Médecine et psychiatrie se remarient en prison

Genève Un nouveau grand service est créé

Un nouveau Service de médecine et de psychiatrie pénitentiaires (SMPP) sera créé à Genève pour regrouper l’ensemble des activités et des soins prodigués aux détenus sous une seule responsabilité médicale. Cette lourde tâche a été confiée au Dr Hans Wolff qui dirige déjà les soins somatiques en milieu carcéral et qui s’était vu confier le pilotage de La Pâquerette, en pleine tourmente, au lendemain de la mort d’Adeline. Sa première mission consistera à organiser la structure avant la très prochaine ouverture de Curabilis.

Modèle retrouvé

Annoncée lundi par les Hôpitaux universitaires de Genève (HUG), cette mue est aussi un retour au modèle de prise en charge globale qui avait fait la réputation de la médecine pénitentiaire du canton bien au-delà des frontières. Jusqu’en 2007, les soins somatiques et psychiatriques aux détenus étaient réunis dans un même service et sous la houlette de patrons successifs – les professeurs Jacques Bernheim et Timothy Harding, capables de tenir tête aux autorités politiques. A défaut de trouver une perle rare qui aurait cumulé les qualités pour le poste, et face aux appétits des départements impliqués, la direction des HUG avait choisi de démanteler le service et de placer les soins sous des responsabilités différentes.

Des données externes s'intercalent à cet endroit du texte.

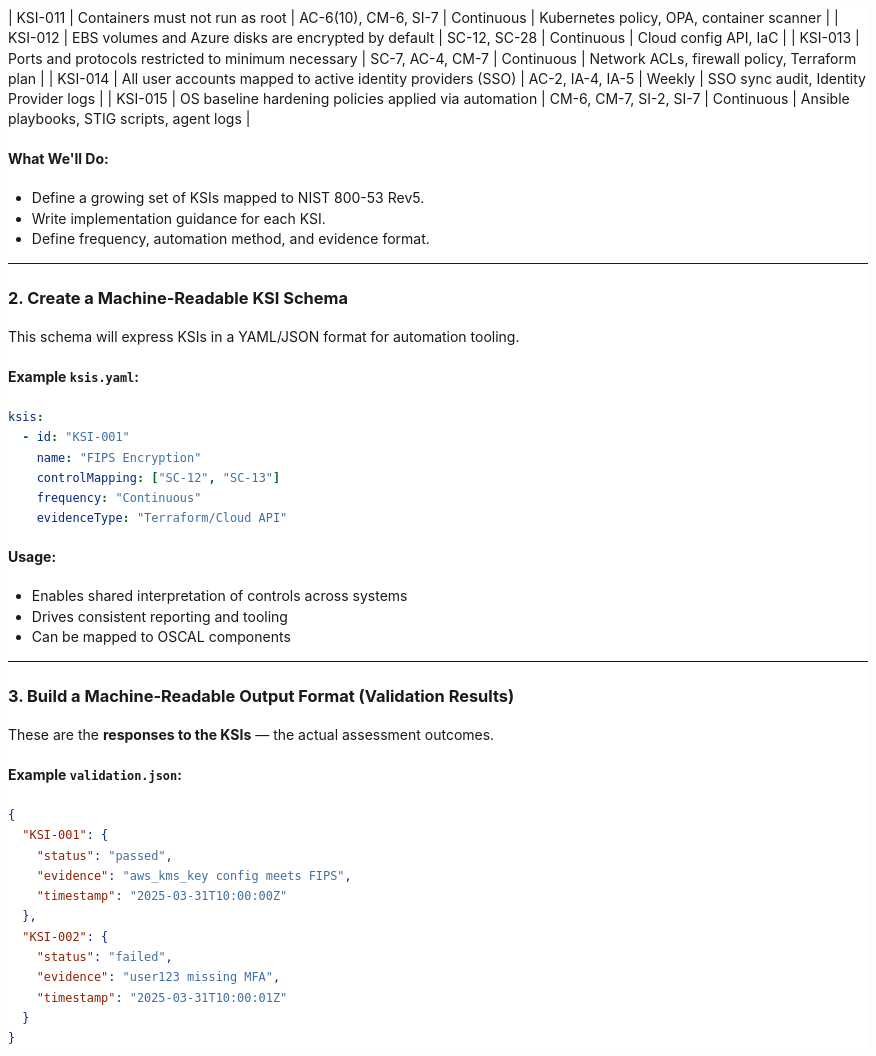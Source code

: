 | KSI-011  | Containers must not run as root                                 | AC-6(10), CM-6, SI-7                        | Continuous  | Kubernetes policy, OPA, container scanner     |
| KSI-012  | EBS volumes and Azure disks are encrypted by default            | SC-12, SC-28                                | Continuous  | Cloud config API, IaC                         |
| KSI-013  | Ports and protocols restricted to minimum necessary             | SC-7, AC-4, CM-7                            | Continuous  | Network ACLs, firewall policy, Terraform plan |
| KSI-014  | All user accounts mapped to active identity providers (SSO)     | AC-2, IA-4, IA-5                            | Weekly      | SSO sync audit, Identity Provider logs        |
| KSI-015  | OS baseline hardening policies applied via automation           | CM-6, CM-7, SI-2, SI-7                      | Continuous  | Ansible playbooks, STIG scripts, agent logs   |


#### What We'll Do:
- Define a growing set of KSIs mapped to NIST 800-53 Rev5.
- Write implementation guidance for each KSI.
- Define frequency, automation method, and evidence format.

---

### 2. Create a Machine-Readable KSI Schema

This schema will express KSIs in a YAML/JSON format for automation tooling.

#### Example `ksis.yaml`:
```yaml
ksis:
  - id: "KSI-001"
    name: "FIPS Encryption"
    controlMapping: ["SC-12", "SC-13"]
    frequency: "Continuous"
    evidenceType: "Terraform/Cloud API"
```

#### Usage:
- Enables shared interpretation of controls across systems
- Drives consistent reporting and tooling
- Can be mapped to OSCAL components

---

### 3. Build a Machine-Readable Output Format (Validation Results)

These are the **responses to the KSIs** — the actual assessment outcomes.

#### Example `validation.json`:
```json
{
  "KSI-001": {
    "status": "passed",
    "evidence": "aws_kms_key config meets FIPS",
    "timestamp": "2025-03-31T10:00:00Z"
  },
  "KSI-002": {
    "status": "failed",
    "evidence": "user123 missing MFA",
    "timestamp": "2025-03-31T10:00:01Z"
  }
}
```
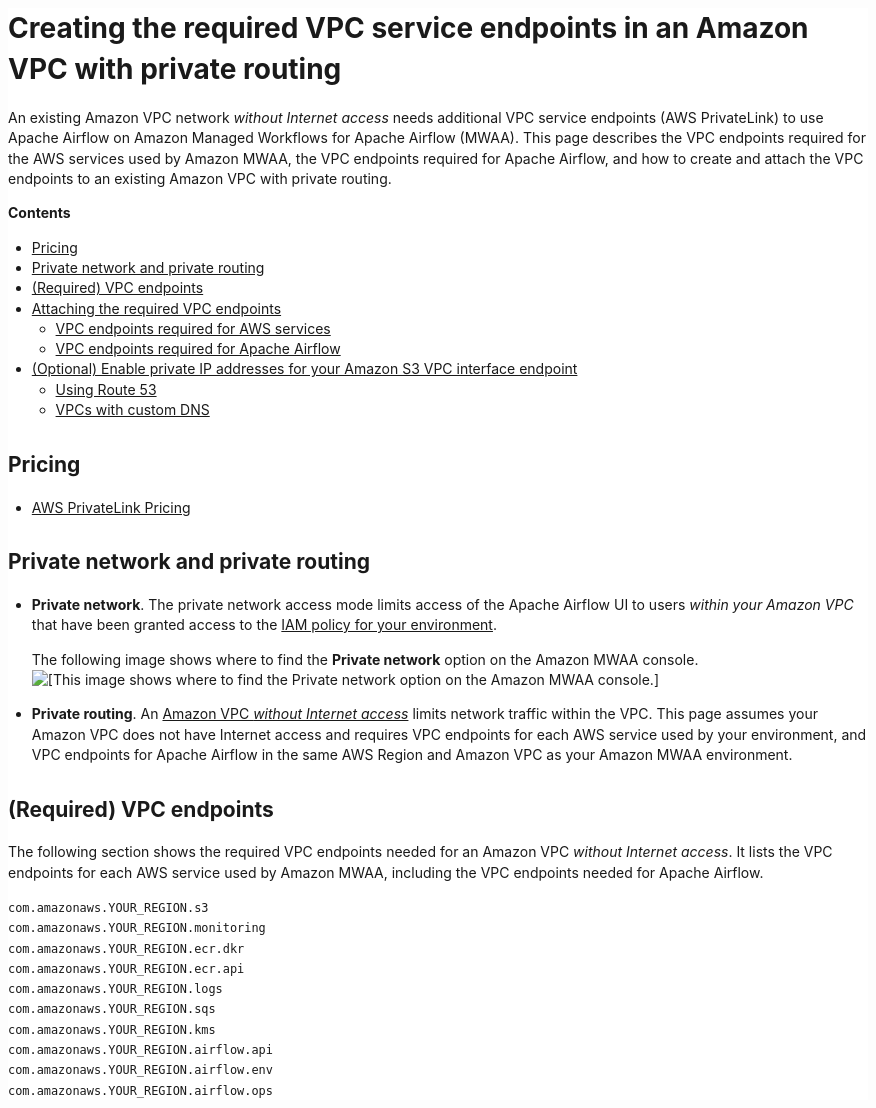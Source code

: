 # Creating the required VPC service endpoints in an Amazon VPC with private routing<a name="vpc-vpe-create-access"></a>

An existing Amazon VPC network *without Internet access* needs additional VPC service endpoints \(AWS PrivateLink\) to use Apache Airflow on Amazon Managed Workflows for Apache Airflow \(MWAA\)\. This page describes the VPC endpoints required for the AWS services used by Amazon MWAA, the VPC endpoints required for Apache Airflow, and how to create and attach the VPC endpoints to an existing Amazon VPC with private routing\.

**Contents**
+ [Pricing](#vpc-vpe-create-pricing)
+ [Private network and private routing](#vpc-vpc-create-onconsole)
+ [\(Required\) VPC endpoints](#vpc-vpe-create-view-endpoints-examples)
+ [Attaching the required VPC endpoints](#vpc-vpe-create-view-endpoints-attach-all)
  + [VPC endpoints required for AWS services](#vpc-vpe-create-view-endpoints-attach-services)
  + [VPC endpoints required for Apache Airflow](#vpc-vpe-create-view-endpoints-attach-aa)
+ [\(Optional\) Enable private IP addresses for your Amazon S3 VPC interface endpoint](#vpc-vpe-create-view-endpoints-s3-exception)
  + [Using Route 53](#vpc-vpe-create-view-endpoints-s3-exception-route53)
  + [VPCs with custom DNS](#vpc-vpe-create-view-endpoints-s3-exception-customdns)

## Pricing<a name="vpc-vpe-create-pricing"></a>
+ [AWS PrivateLink Pricing](http://aws.amazon.com/privatelink/pricing/)

## Private network and private routing<a name="vpc-vpc-create-onconsole"></a>
+ **Private network**\. The private network access mode limits access of the Apache Airflow UI to users *within your Amazon VPC* that have been granted access to the [IAM policy for your environment](access-policies.md)\.

  The following image shows where to find the **Private network** option on the Amazon MWAA console\.   
![\[This image shows where to find the Private network option on the Amazon MWAA console.\]](http://docs.aws.amazon.com/mwaa/latest/userguide/images/mwaa-console-private-network.png)
+ **Private routing**\. An [Amazon VPC *without Internet access*](networking-about.md) limits network traffic within the VPC\. This page assumes your Amazon VPC does not have Internet access and requires VPC endpoints for each AWS service used by your environment, and VPC endpoints for Apache Airflow in the same AWS Region and Amazon VPC as your Amazon MWAA environment\.

## \(Required\) VPC endpoints<a name="vpc-vpe-create-view-endpoints-examples"></a>

The following section shows the required VPC endpoints needed for an Amazon VPC *without Internet access*\. It lists the VPC endpoints for each AWS service used by Amazon MWAA, including the VPC endpoints needed for Apache Airflow\. 

```
com.amazonaws.YOUR_REGION.s3
com.amazonaws.YOUR_REGION.monitoring
com.amazonaws.YOUR_REGION.ecr.dkr
com.amazonaws.YOUR_REGION.ecr.api
com.amazonaws.YOUR_REGION.logs
com.amazonaws.YOUR_REGION.sqs
com.amazonaws.YOUR_REGION.kms
com.amazonaws.YOUR_REGION.airflow.api
com.amazonaws.YOUR_REGION.airflow.env
com.amazonaws.YOUR_REGION.airflow.ops
```
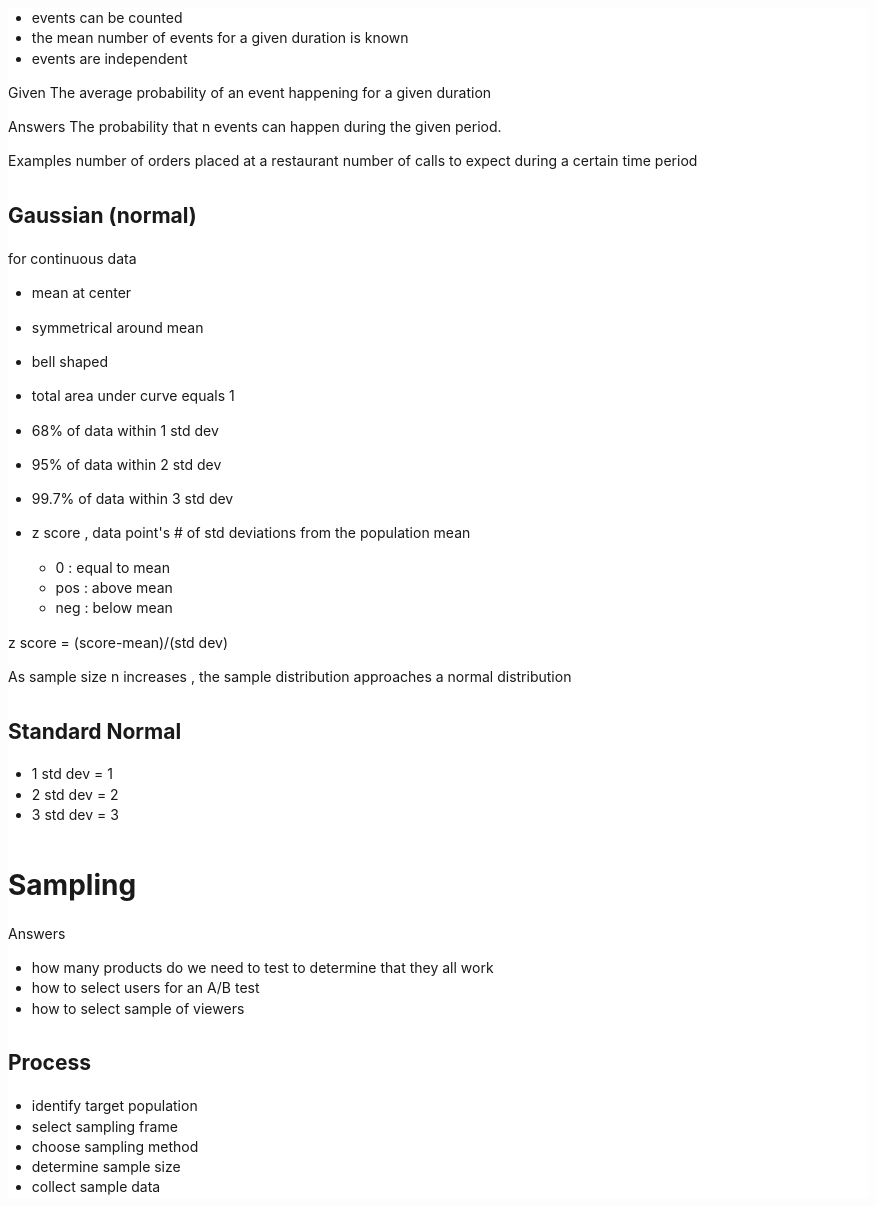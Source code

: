 - events can be counted
- the mean number of events for a given duration is known
- events are independent

Given 
The average probability of an event happening for a given duration

Answers
The probability that n events can happen during the given period.

Examples
number of orders placed at a restaurant
number of calls to expect during a certain time period

## Gaussian (normal)

for continuous data

- mean at center
- symmetrical around mean
- bell shaped
- total area under curve equals 1

- 68% of data within 1 std dev
- 95% of data within 2 std dev
- 99.7% of data within 3 std dev

- z score , data point's # of std deviations from the population mean
    - 0 : equal to mean
    - pos : above mean
    - neg : below mean

z score = (score-mean)/(std dev)

As sample size n increases , the sample distribution approaches a normal distribution

## Standard Normal

- 1 std dev = 1
- 2 std dev = 2
- 3 std dev = 3

# Sampling

Answers
- how many products do we need to test to determine that they all work
- how to select users for an A/B test
- how to select sample of viewers

## Process

- identify target population
- select sampling frame
- choose sampling method
- determine sample size
- collect sample data
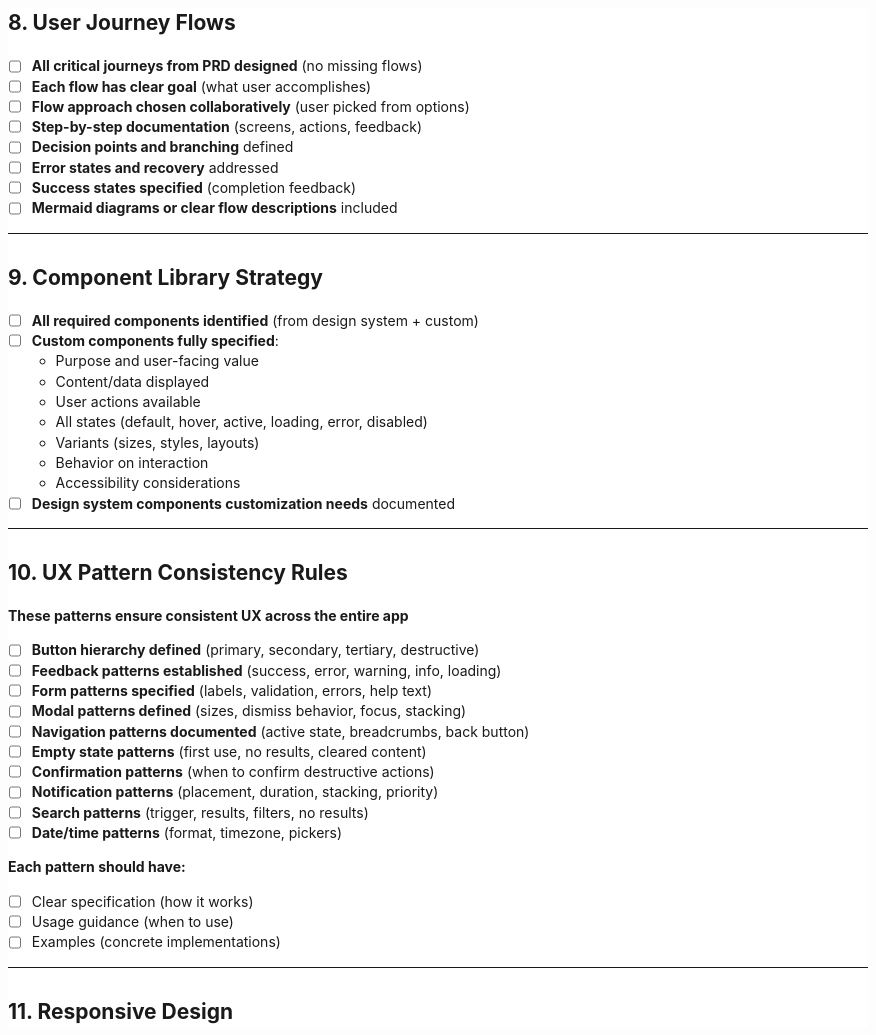
## 8. User Journey Flows

- [ ] **All critical journeys from PRD designed** (no missing flows)
- [ ] **Each flow has clear goal** (what user accomplishes)
- [ ] **Flow approach chosen collaboratively** (user picked from options)
- [ ] **Step-by-step documentation** (screens, actions, feedback)
- [ ] **Decision points and branching** defined
- [ ] **Error states and recovery** addressed
- [ ] **Success states specified** (completion feedback)
- [ ] **Mermaid diagrams or clear flow descriptions** included

---

## 9. Component Library Strategy

- [ ] **All required components identified** (from design system + custom)
- [ ] **Custom components fully specified**:
  - Purpose and user-facing value
  - Content/data displayed
  - User actions available
  - All states (default, hover, active, loading, error, disabled)
  - Variants (sizes, styles, layouts)
  - Behavior on interaction
  - Accessibility considerations
- [ ] **Design system components customization needs** documented

---

## 10. UX Pattern Consistency Rules

**These patterns ensure consistent UX across the entire app**

- [ ] **Button hierarchy defined** (primary, secondary, tertiary, destructive)
- [ ] **Feedback patterns established** (success, error, warning, info, loading)
- [ ] **Form patterns specified** (labels, validation, errors, help text)
- [ ] **Modal patterns defined** (sizes, dismiss behavior, focus, stacking)
- [ ] **Navigation patterns documented** (active state, breadcrumbs, back button)
- [ ] **Empty state patterns** (first use, no results, cleared content)
- [ ] **Confirmation patterns** (when to confirm destructive actions)
- [ ] **Notification patterns** (placement, duration, stacking, priority)
- [ ] **Search patterns** (trigger, results, filters, no results)
- [ ] **Date/time patterns** (format, timezone, pickers)

**Each pattern should have:**

- [ ] Clear specification (how it works)
- [ ] Usage guidance (when to use)
- [ ] Examples (concrete implementations)

---

## 11. Responsive Design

Le nouveau SMPP sera rattaché au Département de médecine communautaire, de premier recours et des urgences. Le Département de santé mentale et de psychiatrie du professeur Panteleimon Giannakopoulos perd désormais de son pouvoir. Ce dernier chapeautait l’unité de psychiatrie pénitentiaire dirigée par le Dr Ariel Eytan, lui-même éclaboussé par la puissance manipulatrice de Fabrice A.

La nomination du Dr Hans Wolff, un médecin attaché à l’éthique, à la recherche et au respect des droits des détenus, rassurera ceux qui craignent une remise en question trop radicale du secret médical en prison et une perte d’indépendance des thérapeutes au profit des directions péniten­tiaires. L’offensive est déjà lancée du côté des politiques et la résistance ne sera pas forcément facile.